Data for analysis »
[Start of section]
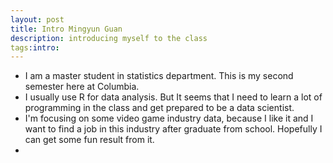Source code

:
```yaml
---
layout: post
title: Intro Mingyun Guan
description: introducing myself to the class
tags:intro:
---
```

	
+	I am a master student in statistics department. This is my second semester here at Columbia.
+	I usually use R for data analysis. But It seems that I need to learn a lot of programming in the class and get prepared to be a data scientist.
+	I'm focusing on some video game industry data, because I like it and I want to find a job in this industry after graduate from school. Hopefully I can get some fun result from it. 
+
[End of section]
The problem »
An unchanged copy of the listing, with no pictures, should be returned.

Worked solution »
Source code

:
```yaml
---
layout: post
title: Intro Mingyun Guan
description: introducing myself to the class
tags:intro:
---
```

	
+	I am a master student in statistics department. This is my second semester here at Columbia.
+	I usually use R for data analysis. But It seems that I need to learn a lot of programming in the class and get prepared to be a data scientist.
+	I'm focusing on some video game industry data, because I like it and I want to find a job in this industry after graduate from school. Hopefully I can get some fun result from it. 
+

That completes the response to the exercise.